I encourage you to try this recipe. Embrace the process, experiment with different ingredients, and make it your own. Sukiyaki is more than just a dish; it's an experience. It's a way to connect with yourself, your family, and a rich culinary tradition. I also hope you get to experience Japan one day and taste the authenticity of this amazing dish. I believe it’s a taste that everyone should experience. I hope to continue traveling and discovering other great culinary adventures along the way!

Step-by-step

    • Ingredients are enough to make two large skillets worth! The key to good sukiyaki is getting very thin cuts of the beef. An expensive cut of beef is not needed as the sauce dominates the flavor. Freeze the roast the night before the meal. Allow it to thaw a couple of hours before shaving/slicing. I do this by hand with a very sharp knife and a pair of oven mitts. There's a technique to it. It's difficult but worth it. The frozen slices will quickly thaw. (Note: Local butchers typically won't be able to slice it this thin. They have the equipment but they won't use it on raw meat. If they offer to do it with a saw, the slices won't be thin enough.)

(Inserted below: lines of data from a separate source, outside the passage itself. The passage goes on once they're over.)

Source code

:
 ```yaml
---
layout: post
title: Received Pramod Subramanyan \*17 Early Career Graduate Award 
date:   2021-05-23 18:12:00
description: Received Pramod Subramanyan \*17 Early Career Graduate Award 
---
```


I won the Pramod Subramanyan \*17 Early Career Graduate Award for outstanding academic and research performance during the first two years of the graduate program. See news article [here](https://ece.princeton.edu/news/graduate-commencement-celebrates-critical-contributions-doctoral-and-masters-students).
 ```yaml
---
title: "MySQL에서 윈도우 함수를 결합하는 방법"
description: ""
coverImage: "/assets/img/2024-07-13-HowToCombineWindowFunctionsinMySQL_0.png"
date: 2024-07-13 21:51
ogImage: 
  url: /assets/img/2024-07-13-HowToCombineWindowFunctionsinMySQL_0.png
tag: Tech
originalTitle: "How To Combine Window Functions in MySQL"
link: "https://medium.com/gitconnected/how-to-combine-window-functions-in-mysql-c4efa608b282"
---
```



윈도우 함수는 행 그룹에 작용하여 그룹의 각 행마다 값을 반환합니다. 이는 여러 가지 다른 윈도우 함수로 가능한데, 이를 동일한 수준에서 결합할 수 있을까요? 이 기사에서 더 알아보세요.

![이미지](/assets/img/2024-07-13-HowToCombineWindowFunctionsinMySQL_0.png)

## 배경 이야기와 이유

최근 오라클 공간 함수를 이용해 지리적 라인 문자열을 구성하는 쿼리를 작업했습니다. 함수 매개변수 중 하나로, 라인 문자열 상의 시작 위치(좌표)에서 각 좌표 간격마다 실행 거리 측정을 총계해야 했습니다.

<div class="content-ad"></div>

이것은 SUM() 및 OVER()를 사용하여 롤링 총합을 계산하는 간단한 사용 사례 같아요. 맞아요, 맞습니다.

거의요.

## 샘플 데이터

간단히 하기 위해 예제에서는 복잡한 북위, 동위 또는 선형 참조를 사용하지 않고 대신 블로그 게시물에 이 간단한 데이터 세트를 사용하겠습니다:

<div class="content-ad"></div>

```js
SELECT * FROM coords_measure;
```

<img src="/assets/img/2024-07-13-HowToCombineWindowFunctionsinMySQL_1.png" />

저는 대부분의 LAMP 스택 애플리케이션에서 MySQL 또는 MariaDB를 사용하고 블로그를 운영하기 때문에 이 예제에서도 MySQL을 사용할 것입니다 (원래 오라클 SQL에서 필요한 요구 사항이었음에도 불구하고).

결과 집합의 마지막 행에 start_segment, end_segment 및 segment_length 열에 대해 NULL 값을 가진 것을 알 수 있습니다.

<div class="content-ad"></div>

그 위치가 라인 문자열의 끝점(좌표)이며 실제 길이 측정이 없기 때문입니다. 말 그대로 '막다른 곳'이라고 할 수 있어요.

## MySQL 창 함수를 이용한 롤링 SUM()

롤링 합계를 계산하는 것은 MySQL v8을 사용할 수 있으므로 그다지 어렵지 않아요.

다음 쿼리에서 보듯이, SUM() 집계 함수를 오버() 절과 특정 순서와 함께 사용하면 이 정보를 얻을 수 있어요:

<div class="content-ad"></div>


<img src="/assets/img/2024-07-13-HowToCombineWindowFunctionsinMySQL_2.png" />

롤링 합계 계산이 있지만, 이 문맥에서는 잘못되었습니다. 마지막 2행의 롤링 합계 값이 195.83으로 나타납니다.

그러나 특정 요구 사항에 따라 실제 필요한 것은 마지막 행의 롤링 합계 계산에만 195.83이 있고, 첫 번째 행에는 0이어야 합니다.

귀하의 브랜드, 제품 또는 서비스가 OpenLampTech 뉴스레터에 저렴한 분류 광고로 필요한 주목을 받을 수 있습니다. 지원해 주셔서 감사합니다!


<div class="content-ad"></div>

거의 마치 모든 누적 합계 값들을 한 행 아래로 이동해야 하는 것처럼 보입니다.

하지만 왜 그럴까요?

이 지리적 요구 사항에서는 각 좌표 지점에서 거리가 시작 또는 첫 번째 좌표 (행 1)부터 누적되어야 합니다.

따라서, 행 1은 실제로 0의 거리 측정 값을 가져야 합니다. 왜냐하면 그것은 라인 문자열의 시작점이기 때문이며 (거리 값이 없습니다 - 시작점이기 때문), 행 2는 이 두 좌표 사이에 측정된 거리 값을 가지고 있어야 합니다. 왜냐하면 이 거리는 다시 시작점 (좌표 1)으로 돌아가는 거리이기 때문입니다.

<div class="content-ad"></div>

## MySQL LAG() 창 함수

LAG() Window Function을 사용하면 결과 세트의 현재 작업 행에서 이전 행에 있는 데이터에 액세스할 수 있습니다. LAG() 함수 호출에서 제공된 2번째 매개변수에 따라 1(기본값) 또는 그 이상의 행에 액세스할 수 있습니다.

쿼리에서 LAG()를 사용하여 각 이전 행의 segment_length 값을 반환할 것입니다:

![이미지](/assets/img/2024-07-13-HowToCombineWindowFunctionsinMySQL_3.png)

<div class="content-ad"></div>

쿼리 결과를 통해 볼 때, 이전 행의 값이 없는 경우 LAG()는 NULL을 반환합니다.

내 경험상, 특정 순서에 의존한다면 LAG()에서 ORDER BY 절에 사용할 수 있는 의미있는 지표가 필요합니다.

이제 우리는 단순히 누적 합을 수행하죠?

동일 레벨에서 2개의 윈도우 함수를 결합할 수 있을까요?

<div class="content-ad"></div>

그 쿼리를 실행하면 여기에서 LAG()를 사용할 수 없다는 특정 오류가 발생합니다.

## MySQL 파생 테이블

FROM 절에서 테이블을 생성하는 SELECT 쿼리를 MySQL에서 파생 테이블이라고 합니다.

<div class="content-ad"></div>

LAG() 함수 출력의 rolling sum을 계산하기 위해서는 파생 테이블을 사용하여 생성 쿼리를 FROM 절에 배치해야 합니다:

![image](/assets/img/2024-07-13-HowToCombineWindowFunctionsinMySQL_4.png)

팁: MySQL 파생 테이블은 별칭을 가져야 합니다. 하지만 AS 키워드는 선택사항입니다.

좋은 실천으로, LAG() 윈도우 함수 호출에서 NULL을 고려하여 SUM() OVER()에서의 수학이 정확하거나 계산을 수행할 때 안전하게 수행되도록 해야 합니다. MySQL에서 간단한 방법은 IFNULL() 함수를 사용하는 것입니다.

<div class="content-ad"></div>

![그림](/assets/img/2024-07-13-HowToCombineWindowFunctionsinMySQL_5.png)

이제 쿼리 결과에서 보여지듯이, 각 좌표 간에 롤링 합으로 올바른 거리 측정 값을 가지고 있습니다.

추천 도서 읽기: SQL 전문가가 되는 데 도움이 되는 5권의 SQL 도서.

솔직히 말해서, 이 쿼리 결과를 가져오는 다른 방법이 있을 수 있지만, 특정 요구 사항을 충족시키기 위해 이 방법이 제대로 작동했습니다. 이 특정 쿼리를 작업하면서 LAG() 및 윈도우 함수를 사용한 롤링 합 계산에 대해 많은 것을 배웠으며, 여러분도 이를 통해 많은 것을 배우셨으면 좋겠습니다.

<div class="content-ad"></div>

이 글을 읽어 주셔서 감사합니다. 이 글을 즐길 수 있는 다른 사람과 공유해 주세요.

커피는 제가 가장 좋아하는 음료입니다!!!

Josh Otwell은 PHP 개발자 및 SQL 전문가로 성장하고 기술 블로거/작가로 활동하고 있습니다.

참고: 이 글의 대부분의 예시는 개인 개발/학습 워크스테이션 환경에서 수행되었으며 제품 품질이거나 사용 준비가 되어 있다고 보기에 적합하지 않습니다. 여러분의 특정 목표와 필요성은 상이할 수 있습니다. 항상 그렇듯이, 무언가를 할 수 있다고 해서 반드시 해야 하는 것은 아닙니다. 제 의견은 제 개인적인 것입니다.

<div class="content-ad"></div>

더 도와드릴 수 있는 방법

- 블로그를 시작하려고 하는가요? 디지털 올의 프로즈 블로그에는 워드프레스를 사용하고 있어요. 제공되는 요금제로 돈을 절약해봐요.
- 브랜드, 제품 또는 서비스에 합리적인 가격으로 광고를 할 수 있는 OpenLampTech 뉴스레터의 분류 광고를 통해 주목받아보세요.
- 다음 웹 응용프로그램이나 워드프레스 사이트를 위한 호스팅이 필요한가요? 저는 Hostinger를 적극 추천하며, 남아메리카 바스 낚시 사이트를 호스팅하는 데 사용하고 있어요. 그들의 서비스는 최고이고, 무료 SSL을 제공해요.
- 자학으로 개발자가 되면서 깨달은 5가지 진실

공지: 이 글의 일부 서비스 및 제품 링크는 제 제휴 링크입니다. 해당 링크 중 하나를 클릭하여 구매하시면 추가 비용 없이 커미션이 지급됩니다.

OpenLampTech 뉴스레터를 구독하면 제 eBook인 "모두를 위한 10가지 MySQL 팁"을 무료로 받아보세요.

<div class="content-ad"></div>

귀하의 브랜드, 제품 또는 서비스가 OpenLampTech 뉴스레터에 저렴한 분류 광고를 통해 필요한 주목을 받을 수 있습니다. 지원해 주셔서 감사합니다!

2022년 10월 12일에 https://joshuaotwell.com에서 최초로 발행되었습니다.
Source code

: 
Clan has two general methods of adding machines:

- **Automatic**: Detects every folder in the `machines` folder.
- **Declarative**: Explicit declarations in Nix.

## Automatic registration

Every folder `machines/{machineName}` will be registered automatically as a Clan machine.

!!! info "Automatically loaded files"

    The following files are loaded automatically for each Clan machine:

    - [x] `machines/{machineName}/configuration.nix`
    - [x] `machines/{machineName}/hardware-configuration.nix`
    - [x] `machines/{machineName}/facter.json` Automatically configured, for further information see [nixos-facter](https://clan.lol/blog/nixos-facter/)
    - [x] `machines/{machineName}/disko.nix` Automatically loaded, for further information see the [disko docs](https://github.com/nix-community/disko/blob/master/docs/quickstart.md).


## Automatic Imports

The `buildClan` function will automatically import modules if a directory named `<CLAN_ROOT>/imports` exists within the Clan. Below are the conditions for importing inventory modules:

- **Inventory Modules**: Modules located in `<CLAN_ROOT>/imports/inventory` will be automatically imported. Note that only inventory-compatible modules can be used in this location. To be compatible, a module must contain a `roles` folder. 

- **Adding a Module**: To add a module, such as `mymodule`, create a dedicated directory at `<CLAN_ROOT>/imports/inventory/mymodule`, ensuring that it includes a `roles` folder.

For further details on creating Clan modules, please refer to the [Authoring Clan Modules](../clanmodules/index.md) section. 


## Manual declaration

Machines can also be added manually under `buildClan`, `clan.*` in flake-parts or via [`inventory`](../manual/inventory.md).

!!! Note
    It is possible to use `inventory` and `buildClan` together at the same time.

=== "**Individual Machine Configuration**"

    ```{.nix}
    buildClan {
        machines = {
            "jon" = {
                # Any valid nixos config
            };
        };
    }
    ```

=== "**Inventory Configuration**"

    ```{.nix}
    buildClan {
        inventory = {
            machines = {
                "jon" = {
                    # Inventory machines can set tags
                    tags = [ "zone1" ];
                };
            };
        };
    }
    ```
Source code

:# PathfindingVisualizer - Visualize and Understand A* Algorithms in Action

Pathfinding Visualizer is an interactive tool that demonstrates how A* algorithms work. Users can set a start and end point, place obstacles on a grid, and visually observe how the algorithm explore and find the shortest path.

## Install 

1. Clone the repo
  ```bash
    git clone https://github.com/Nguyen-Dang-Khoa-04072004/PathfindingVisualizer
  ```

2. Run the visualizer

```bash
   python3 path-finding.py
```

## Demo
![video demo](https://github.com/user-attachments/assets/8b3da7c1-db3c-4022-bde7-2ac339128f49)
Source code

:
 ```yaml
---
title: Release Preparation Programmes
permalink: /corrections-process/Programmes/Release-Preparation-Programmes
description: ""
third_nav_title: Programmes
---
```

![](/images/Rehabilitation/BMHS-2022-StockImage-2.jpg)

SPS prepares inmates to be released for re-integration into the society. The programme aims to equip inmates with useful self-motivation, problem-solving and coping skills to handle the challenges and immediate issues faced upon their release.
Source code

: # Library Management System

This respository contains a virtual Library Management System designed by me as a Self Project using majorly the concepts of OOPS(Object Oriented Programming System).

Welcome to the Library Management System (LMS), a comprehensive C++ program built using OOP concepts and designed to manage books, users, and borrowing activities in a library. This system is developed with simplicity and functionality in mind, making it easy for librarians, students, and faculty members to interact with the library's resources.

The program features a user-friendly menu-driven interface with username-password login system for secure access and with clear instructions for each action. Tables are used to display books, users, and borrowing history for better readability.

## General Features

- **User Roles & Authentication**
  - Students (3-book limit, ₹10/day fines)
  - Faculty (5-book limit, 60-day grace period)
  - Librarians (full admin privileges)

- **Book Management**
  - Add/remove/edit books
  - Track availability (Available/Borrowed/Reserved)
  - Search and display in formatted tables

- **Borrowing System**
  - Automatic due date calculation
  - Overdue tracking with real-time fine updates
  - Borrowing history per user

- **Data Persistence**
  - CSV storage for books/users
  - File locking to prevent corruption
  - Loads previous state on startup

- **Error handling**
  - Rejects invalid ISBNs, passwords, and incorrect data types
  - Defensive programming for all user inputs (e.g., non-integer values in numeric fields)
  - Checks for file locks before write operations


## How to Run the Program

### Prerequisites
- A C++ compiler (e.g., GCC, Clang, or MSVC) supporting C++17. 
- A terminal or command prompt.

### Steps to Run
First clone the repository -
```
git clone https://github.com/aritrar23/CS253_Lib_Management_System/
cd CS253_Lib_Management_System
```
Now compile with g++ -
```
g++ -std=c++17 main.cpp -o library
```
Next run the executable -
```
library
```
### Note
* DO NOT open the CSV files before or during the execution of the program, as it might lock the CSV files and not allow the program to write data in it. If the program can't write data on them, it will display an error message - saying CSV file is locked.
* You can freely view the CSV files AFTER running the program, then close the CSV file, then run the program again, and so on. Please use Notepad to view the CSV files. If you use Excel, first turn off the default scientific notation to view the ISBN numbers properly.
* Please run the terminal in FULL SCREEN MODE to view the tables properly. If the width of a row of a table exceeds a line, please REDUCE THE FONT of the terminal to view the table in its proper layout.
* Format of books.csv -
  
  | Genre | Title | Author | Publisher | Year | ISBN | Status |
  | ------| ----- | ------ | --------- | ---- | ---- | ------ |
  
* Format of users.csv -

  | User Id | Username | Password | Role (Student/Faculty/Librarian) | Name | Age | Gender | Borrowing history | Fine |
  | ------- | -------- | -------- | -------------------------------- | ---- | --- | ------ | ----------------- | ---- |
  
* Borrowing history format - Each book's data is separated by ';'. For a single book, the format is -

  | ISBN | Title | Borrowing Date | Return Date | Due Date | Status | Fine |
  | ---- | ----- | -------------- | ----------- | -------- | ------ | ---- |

    • Cook cellophane noodles about 8 minutes then drain.
    • Slice all veggies and tofu to bite-size chunks. Cut Chinese cabbage to remove the fibrous center.
    • Combine soy sauce, aji-mirin (sweet white wine can be used as a substitute), and sugar to the proportions of 4 soy:3 sugar:2 aji-mirin. I find for a large skillet 1/2 cup soy sauce, 3/8 cup sugar, and 1/4 cup of Aji-mirin is the right amount of sauce.
    • Add the sauce, meat, and veggies into a hot skillet (350-degree electric skillet, medium heat gas/electric stove).
    • Stir to get as much of the content into the sauce, especially the meat. Cover and stir every 5 minutes, making sure to break apart the meat slices. After about 15 minutes or until the meat and veggies look done, add the noodles for the last 2 minutes or so.
    • Put the skillet on the table, use fresh, raw, and stirred eggs as the dipping/cooling sauce, and serve with Japanese steamed white rice.